[GHC] #10397: Compiler performance regression 7.6 -> 7.8 in elimCommonBlocks

9 May 2015

      #10397: Compiler performance regression 7.6 -> 7.8 in elimCommonBlocks
-------------------------------------+-------------------------------------
              Reporter:              |             Owner:
  TobyGoodwin                        |            Status:  new
                  Type:  bug         |         Milestone:
              Priority:  normal      |           Version:  7.8.4
             Component:  Compiler    |  Operating System:  Unknown/Multiple
              Keywords:              |   Type of failure:  None/Unknown
  performance                        |        Blocked By:
          Architecture:              |   Related Tickets:
  Unknown/Multiple                   |
             Test Case:  see ticket  |
              Blocking:              |
Differential Revisions:              |
-------------------------------------+-------------------------------------
 I've been studying a compiler performance problem in ghc-7.8.4 which is
 not seen in ghc-7.6.3. Profiling shows the compiler spends 74.3% of its
 time in `elimCommonBlocks` (in `compiler/cmm/CmmCommonBlockElim.hs`).
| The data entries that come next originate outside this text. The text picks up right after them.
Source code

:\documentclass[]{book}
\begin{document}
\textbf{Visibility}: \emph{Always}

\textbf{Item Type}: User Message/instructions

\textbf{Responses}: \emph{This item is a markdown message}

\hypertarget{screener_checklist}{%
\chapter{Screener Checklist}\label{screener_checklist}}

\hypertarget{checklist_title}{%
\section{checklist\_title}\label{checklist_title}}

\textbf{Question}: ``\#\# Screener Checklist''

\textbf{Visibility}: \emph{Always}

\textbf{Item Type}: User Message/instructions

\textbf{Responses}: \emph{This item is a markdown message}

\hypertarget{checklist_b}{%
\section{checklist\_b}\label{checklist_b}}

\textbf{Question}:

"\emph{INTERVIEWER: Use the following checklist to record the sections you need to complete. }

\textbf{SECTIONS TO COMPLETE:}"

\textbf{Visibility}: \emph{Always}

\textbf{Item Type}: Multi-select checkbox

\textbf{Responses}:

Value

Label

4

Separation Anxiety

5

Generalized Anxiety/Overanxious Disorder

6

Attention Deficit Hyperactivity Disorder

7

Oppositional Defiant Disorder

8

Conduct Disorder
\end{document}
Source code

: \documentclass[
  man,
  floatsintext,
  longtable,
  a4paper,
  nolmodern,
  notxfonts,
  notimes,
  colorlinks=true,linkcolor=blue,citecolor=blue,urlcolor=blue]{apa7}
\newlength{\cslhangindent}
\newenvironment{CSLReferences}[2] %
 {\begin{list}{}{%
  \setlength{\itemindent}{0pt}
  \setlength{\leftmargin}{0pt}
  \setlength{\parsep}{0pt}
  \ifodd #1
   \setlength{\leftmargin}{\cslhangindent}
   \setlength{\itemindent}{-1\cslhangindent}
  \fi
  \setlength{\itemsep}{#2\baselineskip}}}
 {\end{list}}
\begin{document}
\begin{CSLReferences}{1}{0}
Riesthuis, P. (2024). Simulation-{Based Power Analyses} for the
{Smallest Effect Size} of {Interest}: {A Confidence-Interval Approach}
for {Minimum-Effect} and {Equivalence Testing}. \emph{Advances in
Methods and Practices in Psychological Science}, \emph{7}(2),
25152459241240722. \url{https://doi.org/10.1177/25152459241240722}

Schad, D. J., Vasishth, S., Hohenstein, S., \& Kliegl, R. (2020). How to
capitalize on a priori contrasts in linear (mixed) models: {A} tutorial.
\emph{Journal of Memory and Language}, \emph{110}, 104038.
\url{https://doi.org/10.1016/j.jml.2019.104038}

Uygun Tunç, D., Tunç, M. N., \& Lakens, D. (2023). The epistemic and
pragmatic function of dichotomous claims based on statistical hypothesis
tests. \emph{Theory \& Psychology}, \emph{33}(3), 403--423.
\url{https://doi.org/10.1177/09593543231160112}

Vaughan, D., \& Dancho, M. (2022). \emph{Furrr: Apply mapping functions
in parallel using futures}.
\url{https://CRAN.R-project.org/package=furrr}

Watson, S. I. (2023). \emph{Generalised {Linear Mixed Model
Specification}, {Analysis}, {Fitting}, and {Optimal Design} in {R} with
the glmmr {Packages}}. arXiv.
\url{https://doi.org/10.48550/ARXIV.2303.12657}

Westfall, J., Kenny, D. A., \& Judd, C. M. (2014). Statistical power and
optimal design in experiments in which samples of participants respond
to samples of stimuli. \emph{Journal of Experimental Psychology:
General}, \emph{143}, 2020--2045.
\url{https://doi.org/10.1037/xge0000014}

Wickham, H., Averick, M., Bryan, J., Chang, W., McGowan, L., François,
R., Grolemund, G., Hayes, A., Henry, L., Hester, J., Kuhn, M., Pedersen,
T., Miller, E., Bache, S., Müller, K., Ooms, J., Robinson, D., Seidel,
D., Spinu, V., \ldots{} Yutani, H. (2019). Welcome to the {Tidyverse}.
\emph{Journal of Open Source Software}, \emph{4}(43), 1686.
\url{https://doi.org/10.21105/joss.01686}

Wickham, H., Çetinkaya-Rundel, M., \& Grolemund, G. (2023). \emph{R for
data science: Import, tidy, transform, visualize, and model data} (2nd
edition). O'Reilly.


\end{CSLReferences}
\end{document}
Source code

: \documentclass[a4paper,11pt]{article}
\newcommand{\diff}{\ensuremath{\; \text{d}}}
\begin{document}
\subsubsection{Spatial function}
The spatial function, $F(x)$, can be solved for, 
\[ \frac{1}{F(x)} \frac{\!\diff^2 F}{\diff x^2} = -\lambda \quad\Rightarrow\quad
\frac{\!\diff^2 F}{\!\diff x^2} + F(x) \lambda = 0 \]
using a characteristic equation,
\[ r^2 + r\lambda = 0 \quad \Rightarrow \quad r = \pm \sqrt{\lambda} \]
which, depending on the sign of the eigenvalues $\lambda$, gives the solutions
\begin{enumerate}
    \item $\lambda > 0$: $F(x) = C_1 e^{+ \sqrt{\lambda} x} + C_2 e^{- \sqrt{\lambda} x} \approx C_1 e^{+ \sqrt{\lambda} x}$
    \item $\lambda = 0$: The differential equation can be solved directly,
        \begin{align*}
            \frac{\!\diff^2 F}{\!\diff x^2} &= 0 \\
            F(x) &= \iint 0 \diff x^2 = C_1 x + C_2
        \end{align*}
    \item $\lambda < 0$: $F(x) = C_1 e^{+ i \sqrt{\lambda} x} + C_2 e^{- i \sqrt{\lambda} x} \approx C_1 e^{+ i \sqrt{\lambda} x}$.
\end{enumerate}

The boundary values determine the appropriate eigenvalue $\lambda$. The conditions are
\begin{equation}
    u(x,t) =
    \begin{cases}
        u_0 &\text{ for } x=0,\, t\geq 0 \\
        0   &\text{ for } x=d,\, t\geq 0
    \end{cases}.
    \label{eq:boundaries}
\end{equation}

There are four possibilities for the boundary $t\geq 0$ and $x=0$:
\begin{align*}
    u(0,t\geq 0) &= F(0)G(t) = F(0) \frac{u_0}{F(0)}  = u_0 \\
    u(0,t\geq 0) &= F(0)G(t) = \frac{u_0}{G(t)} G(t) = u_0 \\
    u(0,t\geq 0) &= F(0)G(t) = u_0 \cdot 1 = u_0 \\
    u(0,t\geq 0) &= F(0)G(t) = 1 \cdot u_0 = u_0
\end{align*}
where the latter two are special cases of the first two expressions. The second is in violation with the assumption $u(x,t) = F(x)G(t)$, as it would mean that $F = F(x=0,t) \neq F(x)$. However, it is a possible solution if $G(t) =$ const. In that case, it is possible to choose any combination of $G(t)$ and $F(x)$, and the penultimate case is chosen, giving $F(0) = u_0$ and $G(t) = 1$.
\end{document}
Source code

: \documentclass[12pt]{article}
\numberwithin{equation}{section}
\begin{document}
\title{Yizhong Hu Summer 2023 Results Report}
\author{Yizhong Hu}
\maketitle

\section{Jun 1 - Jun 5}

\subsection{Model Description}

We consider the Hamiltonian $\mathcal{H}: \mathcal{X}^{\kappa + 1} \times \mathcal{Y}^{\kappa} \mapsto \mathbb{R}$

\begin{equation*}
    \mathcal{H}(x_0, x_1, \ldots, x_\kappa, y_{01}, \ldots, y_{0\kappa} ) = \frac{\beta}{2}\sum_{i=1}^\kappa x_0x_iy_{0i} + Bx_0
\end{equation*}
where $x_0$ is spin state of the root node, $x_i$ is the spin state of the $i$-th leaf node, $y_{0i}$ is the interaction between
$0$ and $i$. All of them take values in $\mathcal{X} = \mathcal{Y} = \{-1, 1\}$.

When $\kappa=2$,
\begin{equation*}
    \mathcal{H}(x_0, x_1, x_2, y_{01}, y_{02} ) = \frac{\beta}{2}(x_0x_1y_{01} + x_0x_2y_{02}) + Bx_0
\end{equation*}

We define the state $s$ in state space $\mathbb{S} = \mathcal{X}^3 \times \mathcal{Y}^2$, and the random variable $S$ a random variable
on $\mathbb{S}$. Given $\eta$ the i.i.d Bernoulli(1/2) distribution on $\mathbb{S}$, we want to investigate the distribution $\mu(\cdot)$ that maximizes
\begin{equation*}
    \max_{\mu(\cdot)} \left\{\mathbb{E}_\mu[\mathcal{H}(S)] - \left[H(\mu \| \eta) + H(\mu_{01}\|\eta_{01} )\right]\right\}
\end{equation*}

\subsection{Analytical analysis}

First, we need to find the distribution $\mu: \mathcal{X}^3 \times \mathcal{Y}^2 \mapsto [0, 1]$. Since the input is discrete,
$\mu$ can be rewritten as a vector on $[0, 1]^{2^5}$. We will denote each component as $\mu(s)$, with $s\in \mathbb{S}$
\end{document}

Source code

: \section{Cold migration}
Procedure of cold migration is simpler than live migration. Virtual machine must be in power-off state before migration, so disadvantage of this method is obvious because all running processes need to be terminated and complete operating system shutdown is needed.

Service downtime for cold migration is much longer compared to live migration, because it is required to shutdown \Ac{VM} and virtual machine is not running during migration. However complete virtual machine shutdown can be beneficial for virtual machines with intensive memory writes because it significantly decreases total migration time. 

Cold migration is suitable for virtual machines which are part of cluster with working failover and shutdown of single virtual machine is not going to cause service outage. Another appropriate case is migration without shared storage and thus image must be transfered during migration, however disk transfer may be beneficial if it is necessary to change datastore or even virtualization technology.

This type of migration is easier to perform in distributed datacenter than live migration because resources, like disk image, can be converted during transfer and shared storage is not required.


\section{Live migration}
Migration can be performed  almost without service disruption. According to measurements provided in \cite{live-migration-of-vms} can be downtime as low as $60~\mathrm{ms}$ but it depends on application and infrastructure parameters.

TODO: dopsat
 I came across the problem in real code, and rwbarton on #ghc was able to
 turn it into a sensible test case, which can be found at
 http://static.tobold.org/ghc-prof/code/

 It's not really a regression, since `elimCommonBlocks` is not enabled by
 default in 7.6. It can be turned on with `-fnew-codegen`, and that
 demonstrates a similar slowdown. However 7.8 is worse than 7.6, and 7.10
 slightly worse still, for reasons that I haven't explored. Compile times
 for `RegBig.hs` are:

 {{{
 7.6.3 -O2                 17s
 7.6.3 -O2 -fnew-codegen  177s
 7.8.4 -O2                230s
 7.10.1 -O2               241s
 }}}

 The problem obviously stems from the applicative expression with lots of
 branches `Foo <$> a <*> b <*> c <*> ...` It seems that some level of
 inlining occurs which means that each extra term in this expression
 doubles the size of the code. Incidentally, this blowup only occurs when
 both `RegBig.hs` ''and'' `Form.hs` are compiled with `-O2`. I haven't
 looked to see why the blowup occurs; although I do see that a similar
 blowup happens with 7.6.

 {{{
 ...
 *** Simplifier:
 Result size of Simplifier iteration=1
   = {terms: 16,525, types: 31,503, coercions: 73}
 Result size of Simplifier iteration=2
   = {terms: 29,070, types: 45,079, coercions: 73}
 Result size of Simplifier iteration=3
   = {terms: 50,139, types: 62,057, coercions: 73}
 Result size of Simplifier iteration=4
   = {terms: 84,172, types: 83,805, coercions: 73}
 Result size of Simplifier
   = {terms: 84,172, types: 83,805, coercions: 73}
 ...
 }}}

 I've looked in some detail at what happens next, tinkering with
 `elimCommonBlocks` to try to understand why it runs so slowly in this
 case.

 There are two major problems. First, `elimCommonBlocks` is worse than
 O(n^2^), and the inlining blowup mentioned above results in a very large
 input: 51695 blocks in this example. (Across the project of 50 files or so
 where this problem originated, I see the input to `elimCommonBlocks` is
 normally a few hundred blocks at most.)

 Secondly, there is an effort made in `elimCommonBlocks` to avoid comparing
 whole blocks all the time, by computing a hash value of some of the block.
 This fails to produce sufficient unique hash values for this case.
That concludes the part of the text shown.